In business, there are two types of customers: internal and external customers. Internal customers are the employees of a business who exchange their time and services for remuneration paid by an employer.  External customers buy a product or service in exchange for a price. Both these customers are very critical for the success of a business. Internal customer satisfaction and loyalty influence the creation of satisfied and loyal external customers, and, in turn, a profitable business. Service-Fit Chain is a business theory introduced in 1994 in the Harvard Business Review by Leonard Schlesinger, W. Earl Sasser, and James L. Heskett, which strongly establishes the linkage between internal customers’ satisfaction and external customers’ satisfaction, loyalty, and business profitability. 

Businesses do take customer satisfaction seriously, and many set customer satisfaction and loyalty as business KPIs (Key Performance Indicators). However, according to past research, many companies focus primarily on external customer satisfaction rather than on internal customers, even though both internal (employees) and external customers (customers) are crucial to business growth as described in the Service-Fit Chain theory. While it is curious why businesses do not focus much on employee satisfaction, this article examines the complexity of measuring customer satisfaction and loyalty, and their relationship. 

The companies that measure customer satisfaction and loyalty use different models and measuring tools.

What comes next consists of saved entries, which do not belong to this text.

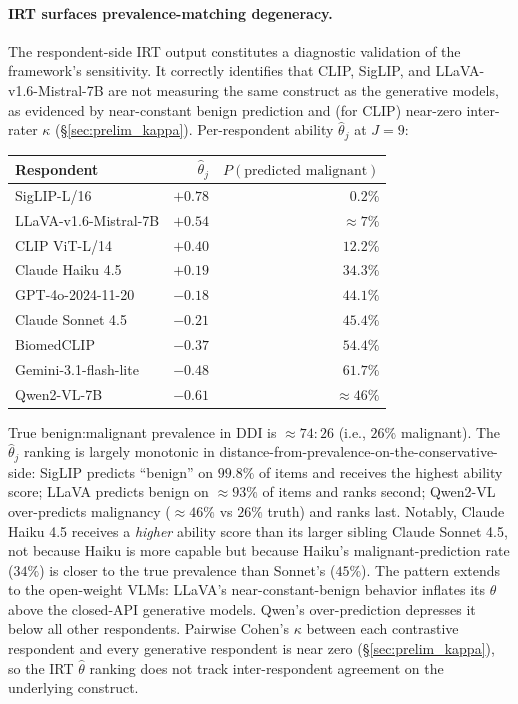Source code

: \documentclass{article}
\begin{document}
\paragraph{IRT surfaces prevalence-matching degeneracy.}
\label{sec:prelim_irt_degeneracy}
The respondent-side IRT output constitutes a diagnostic validation of the framework's sensitivity. It correctly identifies that CLIP, SigLIP, and LLaVA-v1.6-Mistral-7B are not measuring the same construct as the generative models, as evidenced by near-constant benign prediction and (for CLIP) near-zero inter-rater $\kappa$ (\S\ref{sec:prelim_kappa}). Per-respondent ability $\hat\theta_j$ at $J = 9$:
\begin{center}
\small
\begin{tabular}{lrr}
\toprule
Respondent & $\hat\theta_j$ & $P(\text{predicted malignant})$ \\
\midrule
SigLIP-L/16           & $+0.78$ & $0.2\%$ \\
LLaVA-v1.6-Mistral-7B & $+0.54$ & $\approx 7\%$ \\
CLIP ViT-L/14         & $+0.40$ & $12.2\%$ \\
Claude Haiku 4.5      & $+0.19$ & $34.3\%$ \\
GPT-4o-2024-11-20     & $-0.18$ & $44.1\%$ \\
Claude Sonnet 4.5     & $-0.21$ & $45.4\%$ \\
BiomedCLIP            & $-0.37$ & $54.4\%$ \\
Gemini-3.1-flash-lite & $-0.48$ & $61.7\%$ \\
Qwen2-VL-7B           & $-0.61$ & $\approx 46\%$ \\
\bottomrule
\end{tabular}
\end{center}
True benign:malignant prevalence in DDI is $\approx 74{:}26$ (i.e., $26\%$ malignant). The $\hat\theta_j$ ranking is largely monotonic in distance-from-prevalence-on-the-conservative-side: SigLIP predicts ``benign'' on $99.8\%$ of items and receives the highest ability score; LLaVA predicts benign on $\approx 93\%$ of items and ranks second; Qwen2-VL over-predicts malignancy ($\approx 46\%$ vs $26\%$ truth) and ranks last. Notably, Claude Haiku 4.5 receives a \emph{higher} ability score than its larger sibling Claude Sonnet 4.5, not because Haiku is more capable but because Haiku's malignant-prediction rate ($34\%$) is closer to the true prevalence than Sonnet's ($45\%$). The pattern extends to the open-weight VLMs: LLaVA's near-constant-benign behavior inflates its $\hat\theta$ above the closed-API generative models. Qwen's over-prediction depresses it below all other respondents. Pairwise Cohen's $\kappa$ between each contrastive respondent and every generative respondent is near zero (\S\ref{sec:prelim_kappa}), so the IRT $\hat\theta$ ranking does not track inter-respondent agreement on the underlying construct.
\end{document}

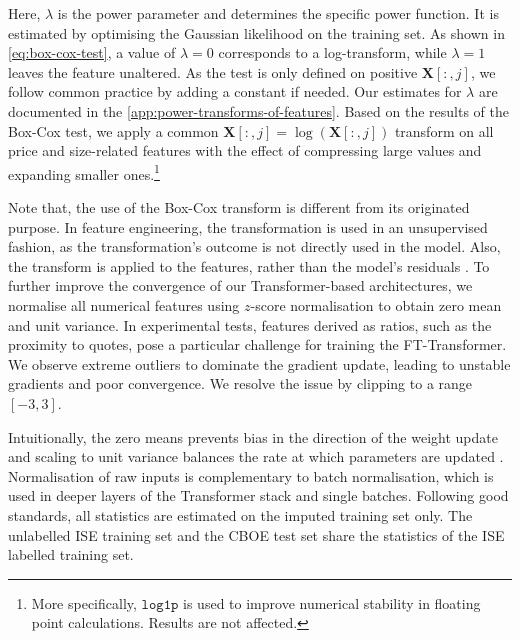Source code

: Here, $\lambda$ is the power parameter and determines the specific power function. It is estimated by optimising the Gaussian likelihood on the training set. As shown in \cref{eq:box-cox-test}, a value of $\lambda=0$ corresponds to a log-transform, while $\lambda=1$ leaves the feature unaltered. As the test is only defined on positive $\mathbf{X}\left[:,j\right]$, we follow common practice by adding a constant if needed. Our estimates for $\lambda$ are documented in the \cref{app:power-transforms-of-features}. Based on the results of the Box-Cox test, we apply a common $\mathbf{X}\left[:,j\right]=\log(\mathbf{X}\left[:,j\right])$ transform on all price and size-related features with the effect of compressing large values and expanding smaller ones.\footnote{More specifically, $\mathtt{log1p}$ is used to improve numerical stability in floating point calculations. Results are not affected.}

Note that, the use of the Box-Cox transform is different from its originated purpose. In feature engineering, the transformation is used in an unsupervised fashion, as the transformation's outcome is not directly used in the model. Also, the transform is applied to the features, rather than the model's residuals \autocite[122]{kuhnFeatureEngineeringSelection2020}.
To further improve the convergence of our Transformer-based architectures, we normalise all numerical features using $z$-score normalisation to obtain zero mean and unit variance.
In experimental tests, features derived as ratios, such as the proximity to quotes, pose a particular challenge for training the FT-Transformer. We observe extreme outliers to dominate the gradient update, leading to unstable gradients and poor convergence. We resolve the issue by clipping to a range $[-3,3]$.

Intuitionally, the zero means prevents bias in the direction of the weight update and scaling to unit variance balances the rate at which parameters are updated \autocite[][8]{lecunEfficientBackProp2012}. Normalisation of raw inputs is complementary to batch normalisation, which is used in deeper layers of the Transformer stack and single batches. Following good standards, all statistics are estimated on the imputed training set only. The unlabelled \gls{ISE} training set and the \gls{CBOE} test set share the statistics of the \gls{ISE} labelled training set.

Among them, a widely used measurement tool is the Net Promoter Score, known in the business and research communities as NPS studies. NPS was introduced by Fred Reichheld in 2003 in his article “The One Number You Need to Grow” in the Harvard Business Review. NPS measures loyalty using an 11-point recommendation scale, ranging from 0 (do not recommend) to 10 (extremely recommend). 

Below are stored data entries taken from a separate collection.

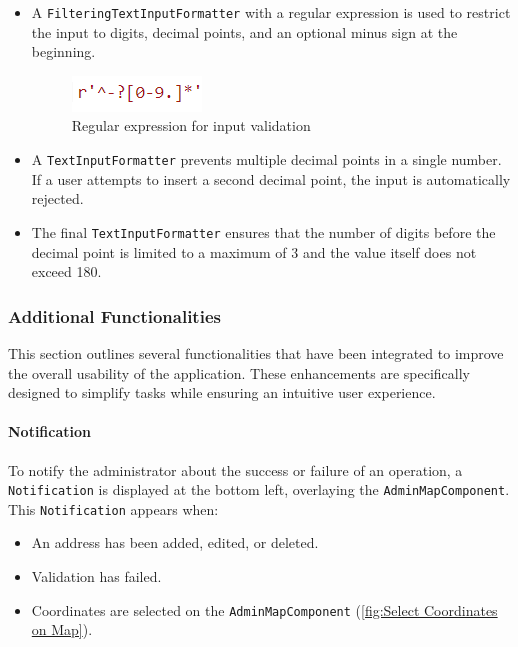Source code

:     \begin{itemize}
        \item A \texttt{FilteringTextInputFormatter} with a regular expression is used to restrict the input to digits, decimal points, and an optional minus sign at the beginning.
        \begin{figure}[H]
            \centering
            \includegraphics[width=0.2\linewidth]{images/AdminPanel/regexInputFormatter.png}
            \caption{Regular expression for input validation}
        \end{figure}
        \item A \texttt{TextInputFormatter} prevents multiple decimal points in a single number. If a user attempts to insert a second decimal point, the input is automatically rejected.
        \item The final \texttt{TextInputFormatter} ensures that the number of digits before the decimal point is limited to a maximum of 3 and the value itself does not exceed 180.
    \end{itemize}
    
\newpage


\subsubsection{Additional Functionalities}
    This section outlines several functionalities that have been integrated to improve the overall usability of the application. These enhancements are specifically designed to simplify tasks while ensuring an intuitive user experience.

\paragraph{Notification}
\label{fig:Notification}

    To notify the administrator about the success or failure of an operation, a \texttt{Notification} is displayed at the bottom left, overlaying the \texttt{AdminMapComponent}. This \texttt{Notification} appears when:

    \begin{itemize}
        \item An address has been added, edited, or deleted.
        \item Validation has failed.
        \item Coordinates are selected on the \texttt{AdminMapComponent} (\ref{fig:Select Coordinates on Map}).
    \end{itemize}


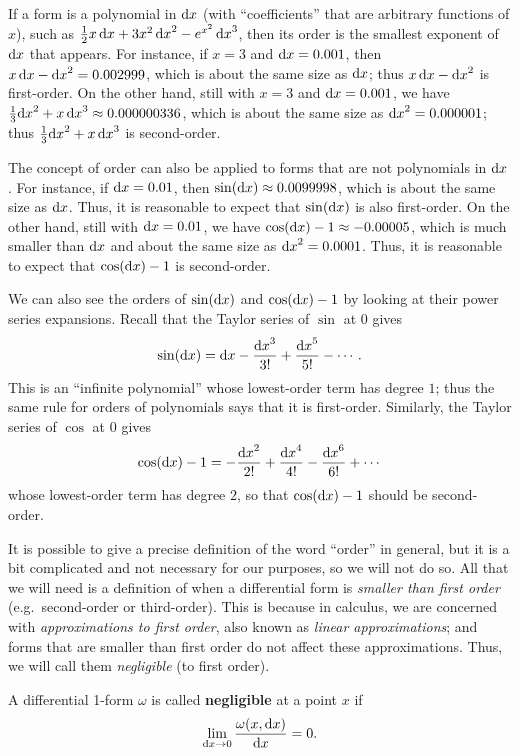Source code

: If a form is a polynomial in ${\mathrm{d} x}$ (with ``coefficients'' that are arbitrary functions of $x$), such as $\textstyle\frac{1}{2} x\,{\mathrm{d} x} + 3x^2\,{\mathrm{d} x}^2 - e^{x^2}\, {\mathrm{d} x}^3$, then its order is the smallest exponent of ${\mathrm{d} x}$ that appears.
For instance, if $x=3$ and ${\mathrm{d} x}=0.001$, then $x\,{\mathrm{d} x} - {\mathrm{d} x}^2 = 0.002999$, which is about the same size as ${\mathrm{d} x}$; thus $x\,{\mathrm{d} x} - {\mathrm{d} x}^2$ is first-order.
On the other hand, still with $x=3$ and ${\mathrm{d} x}=0.001$, we have $\frac{1}{3}{\mathrm{d} x}^2 + x \,{\mathrm{d} x}^3 \approx 0.000000336$, which is about the same size as ${\mathrm{d} x}^2 = 0.000001$; thus $\frac{1}{3}{\mathrm{d} x}^2 + x \,{\mathrm{d} x}^3$ is second-order.

The concept of order can also be applied to forms that are not polynomials in ${\mathrm{d} x}$.
For instance, if ${\mathrm{d} x}=0.01$, then $\sin({\mathrm{d} x}) \approx 0.0099998$, which is about the same size as ${\mathrm{d} x}$.
Thus, it is reasonable to expect that $\sin({\mathrm{d} x})$ is also first-order.
On the other hand, still with ${\mathrm{d} x}=0.01$, we have $\cos({\mathrm{d} x}) - 1 \approx -0.00005$, which is much smaller than ${\mathrm{d} x}$ and about the same size as ${\mathrm{d} x}^2 = 0.0001$.
Thus, it is reasonable to expect that $\cos({\mathrm{d} x}) - 1$ is second-order.

We can also see the orders of $\sin({\mathrm{d} x})$ and $\cos({\mathrm{d} x})-1$ by looking at their power series expansions.
Recall that the Taylor series of $\sin$ at $0$ gives
\[ \sin({\mathrm{d} x}) = {\mathrm{d} x} - \frac{{\mathrm{d} x}^3}{3!} + \frac{{\mathrm{d} x}^5}{5!} - \cdots. \]
This is an ``infinite polynomial'' whose lowest-order term has degree $1$; thus the same rule for orders of polynomials says that it is first-order.
Similarly, the Taylor series of $\cos$ at $0$ gives
\[ \cos({\mathrm{d} x}) - 1 = - \frac{{\mathrm{d} x}^2}{2!} + \frac{{\mathrm{d} x}^4}{4!}- \frac{{\mathrm{d} x}^6}{6!} + \cdots \]
whose lowest-order term has degree $2$, so that $\cos({\mathrm{d} x})-1$ should be second-order.

It is possible to give a precise definition of the word ``order'' in general, but it is a bit complicated and not necessary for our purposes, so we will not do so.
All that we will need is a definition of when a differential form is \emph{smaller than first order} (e.g.\ second-order or third-order).
This is because in calculus, we are concerned with \emph{approximations to first order}, also known as \emph{linear approximations}; and forms that are smaller than first order do not affect these approximations.
Thus, we will call them \emph{negligible} (to first order).

\begin{defn}\label{def:negligible}
  A differential 1-form $\omega$ is called \textbf{negligible} at a point $x$ if
  \[ \lim_{{\mathrm{d} x}\to 0} \frac{\omega(x,{\mathrm{d} x})}{{\mathrm{d} x}} = 0. \]
\end{defn}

For those who don’t know much about this, let me explain. The scale would be presented as below, and ask customers, ‘On a scale from 0 to 10, how likely are you to recommend [Company/Product/Service] to a friend or colleague?’ in an unbiased manner (Meaning, in a scientifically designed study, by an independent party from the business). 

Based on customer responses, the NPS score is calculated by subtracting the percentage of customers who said very unlikely or unlikely (detractors) from those who said very likely (promoters). 

This is one of the simplest ways to measure customer loyalty: easy to track, a useful high-level business health measure, and simple to understand. Hence, there is a growing trend to use NPS as a measure of customer loyalty, and empirical research is increasingly debating its proper use and interpretation. 

Among the arguments on NPS usage, the most important to note is that businesses tend to simply measure NPS using one single question when loyalty should consider multiple dimensions, such as attitudinal loyalty (e.g. Preference, commitment) and behavioural loyalty (e.g. Repeat purchase, spend more of the wallet, increase frequency of purchase, etc). The next biggest argument is that it ignores the customer who chooses 8/9 on the scale, which is labelled ‘passive’, and is not represented in the loyalty measurement. 

To make the best use and increase the power of interpretation of NPS, much past research has suggested using NPS in customer satisfaction (CSAT) studies and compare it with other specific experience elements that demonstrate behavioural aspect of loyalty such as recommendation on speed of the service, quality of the product/service, product availability etc.. so that more evidence increases the explanation power, statistical analysis and hence use the study data more meaningfully and purposefully for business decision making. 

Having CSAT and NPS in the same study enables analysing customer recommendations through the lens of satisfaction, thereby explaining their complex relationship in a simpler, more actionable manner. For example, the data show that although satisfaction and recommendation show a healthy positive correlation, some customers are not happy but still recommend, while others who are happy do not recommend. 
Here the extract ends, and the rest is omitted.